Opinión: Facebook y ‘las partes nobles’

30

enero

Autor: Zansmez

Con información original de Excélsior 

Ciudad de México, 23 de Enero. Luis Manuel Arellano Delgado

Como sociedad seguimos inmaduros frente a la sexualidad. La mayoría disfrutamos el placer corporal pero, al mismo tiempo, existe un amplio rechazo a la proyección de imágenes que representen lo sexual, sobre todo las llamadas “partes nobles”.

Esas “partes nobles” en realidad son nuestros genitales, el ano y zonas muy específicas como los glúteos, los senos y los pezones de la mujer. La prohibición para darles visibilidad es milenaria. En México la visión restrictiva sobre los órganos sexuales se construyó desde el conservadurismo católico, de ahí pasó a la cultura popular y al Estado de Derecho.

Sentimientos de vergüenza o culpa han llevado a que la población se resista a reconocer su propia genitalidad y aceptar las funciones biológicas, reproductivas y lúdicas que le caracterizan. Esta falta de entendimiento solo permite vínculos instintivos, pero también libera concepciones pudorosas contrarias a las aproximaciones desprejuiciadas del cuerpo, única ruta para impulsar la salud sexual así como el erotismo.

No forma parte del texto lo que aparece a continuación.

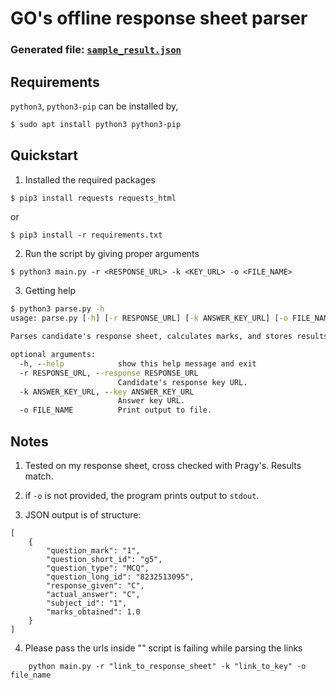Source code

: # GO's offline response sheet parser

### Generated file: [`sample_result.json`](./sample_result.json)

## Requirements

`python3`, `python3-pip` can be installed by,

```sh
$ sudo apt install python3 python3-pip
```

## Quickstart

1. Installed the required packages

```sh
$ pip3 install requests requests_html
```
or
```
$ pip3 install -r requirements.txt
```
2. Run the script by giving proper arguments
```
$ python3 main.py -r <RESPONSE_URL> -k <KEY_URL> -o <FILE_NAME>
```

3. Getting help
```cmd
$ python3 parse.py -h
usage: parse.py [-h] [-r RESPONSE_URL] [-k ANSWER_KEY_URL] [-o FILE_NAME]

Parses candidate's response sheet, calculates marks, and stores results as JSON.

optional arguments:
  -h, --help            show this help message and exit
  -r RESPONSE_URL, --response RESPONSE_URL
                        Candidate's response key URL.
  -k ANSWER_KEY_URL, --key ANSWER_KEY_URL
                        Answer key URL.
  -o FILE_NAME          Print output to file.
```


## Notes

1. Tested on my response sheet, cross checked with Pragy's. Results match.

2. if `-o` is not provided, the program prints output to `stdout`.

3. JSON output is of structure:

```
[
    {
        "question_mark": "1",
        "question_short_id": "g5",
        "question_type": "MCQ",
        "question_long_id": "8232513095",
        "response_given": "C",
        "actual_answer": "C",
        "subject_id": "1",
        "marks_obtained": 1.0
    }
]
```

4. Please pass the urls inside "" script is failing while parsing the links

```
    python main.py -r "link_to_response_sheet" -k "link_to_key" -o file_name
```
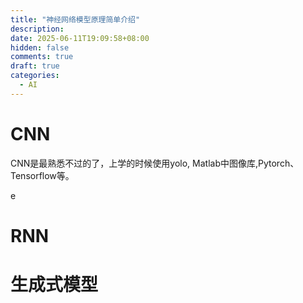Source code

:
 ```yaml
---
title: "神经网络模型原理简单介绍"
description: 
date: 2025-06-11T19:09:58+08:00
hidden: false
comments: true
draft: true
categories:
  - AI
---
```



# CNN
CNN是最熟悉不过的了，上学的时候使用yolo, Matlab中图像库,Pytorch、Tensorflow等。  


e
# RNN




# 生成式模型




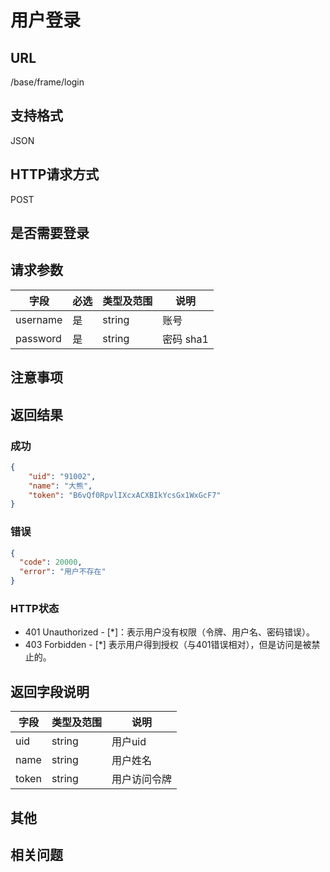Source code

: # 用户登录

## URL

/base/frame/login

## 支持格式

JSON

## HTTP请求方式

POST

## 是否需要登录

## 请求参数

字段 | 必选 | 类型及范围 | 说明
----|------|----------|-------------
username     | 是   | string  | 账号
password     | 是   | string  | 密码 sha1

## 注意事项

## 返回结果

### 成功

```json
{
    "uid": "91002",
    "name": "大熊",
    "token": "B6vQf0RpvlIXcxACXBIkYcsGx1WxGcF7"
}
```

### 错误

```json
{
  "code": 20000,
  "error": "用户不存在"
}
```

### HTTP状态

- 401 Unauthorized - [*]：表示用户没有权限（令牌、用户名、密码错误）。
- 403 Forbidden - [*] 表示用户得到授权（与401错误相对），但是访问是被禁止的。

## 返回字段说明

字段 | 类型及范围 | 说明
----|----------|-------------
uid                     | string  | 用户uid
name                    | string  | 用户姓名
token                   | string  | 用户访问令牌

## 其他

## 相关问题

El espanto que provoca la genitalidad y las demás “partes nobles” del cuerpo impregna las directrices editoriales de la televisión, indispensable recurso comunicativo que no hemos podido aprovechar para educarnos al respecto., pero tampoco podemos hacer uso de las plataformas sociales porque cuentan con lineamientos operativos igual de restrictivos. El caso más emblemático lo constituye Facebook, la compañía estadounidense creada hace 15 años, pero disponible en español desde 2008, que al globalizar sus servicios y ganancias ingresó en una dinámica de control conservador de contenidos sexuales.

En la más reciente actualización de sus normas comunitarias, Facebook incluye un capítulo donde fija posición frente a dos rubros concretos: 1) “desnudos y actividad sexual de adultos” y 2) “solicitud de servicios sexuales”. La miopía que los directivos de esta empresa tienen sobre la sexualidad no les permite distinguir el acto sexual explícito del erotismo, mucho menos de los contenidos educativos que impulsen aproximaciones seguras hacia las zonas erógenas, en contextos de dignidad y libres de infecciones, violencia o embarazos no deseados.

A pesar de ciertas “tolerancias” como permitir imágenes de senos durante amamantamiento de bebés o aquellas que van dirigidas a prevenir el cáncer de mama, la censura de Facebook respecto de las “partes nobles” ha crecido y abarca el lenguaje. Sí, también se censura el “lenguaje sexualmente explícito”(sic) y todo aquello que derive en la búsqueda de compañía sexual.

Este sesgo conservador ha llevado en los últimos años a que Facebook baje decenas de miles de imágenes ajenas a sus normas, sea porque sus algoritmos las detectan o por denuncia de usuarios ofendidos por esos contenidos.

Esta visión prejuiciada de Facebook contribuye a lo que el académico mexicano Manuel de Jesús Corral llama la separación brutal del cuerpo humano y su naturaleza. De acuerdo al investigador universitario separar del cuerpo lo sexual, cubriéndolo o prohibiéndolo, provoca una fragmentación que lo extravía pero que sobre todo le impide reconocerse en su unidad.

Corral también cuestiona la existencia de “partes nobles”. Le resulta absurda esa distinción ya que tampoco existen las “partes innobles”. Por eso subraya la necesidad de comprender que: “todo cuerpo es en sí mismo un rico y fascinante complejo de signos que produce, codifica y trasmite, o que los recibe, percibe y decodifica”. Es decir, una estructura articulada para comunicarse con la naturaleza y con las demás personas. Por eso, al prohibir la expresión de esas partes pudorosas la comunicación no puede facilitarse.

La discusión, siguiendo a Corral, está más allá de los genitales; el debate debe ser la totalidad del cuerpo. Eso es lo que está verdaderamente en disputa. Y tiene razón: la sexualidad es comunicación. Nuestra especie está dotada para interactuar y lo hace de muchas formas, llanas y creativas. Tocar y sentir, mirar, decir y escuchar, probar y oler son rutas para interactuar.

Compartir nuestro cuerpo, con lo genital incluida, constituye un acto de comunicación y entendimiento. Existen distintos niveles de diálogo a partir de lo sexual. Por eso también es una oportunidad de educación y prevención de muchos problemas que no se han podido resolver. Desacralizar lo oculto y degradado es condición de cambio. Sin embargo, Facebook no es la ruta ni el medio. Hay que entenderlo.

Referencia

  • Corral Corral, Manuel de Jesús. “El cuerpo, comunicación y sensibilidad”. Ed. UACM, 2009, México.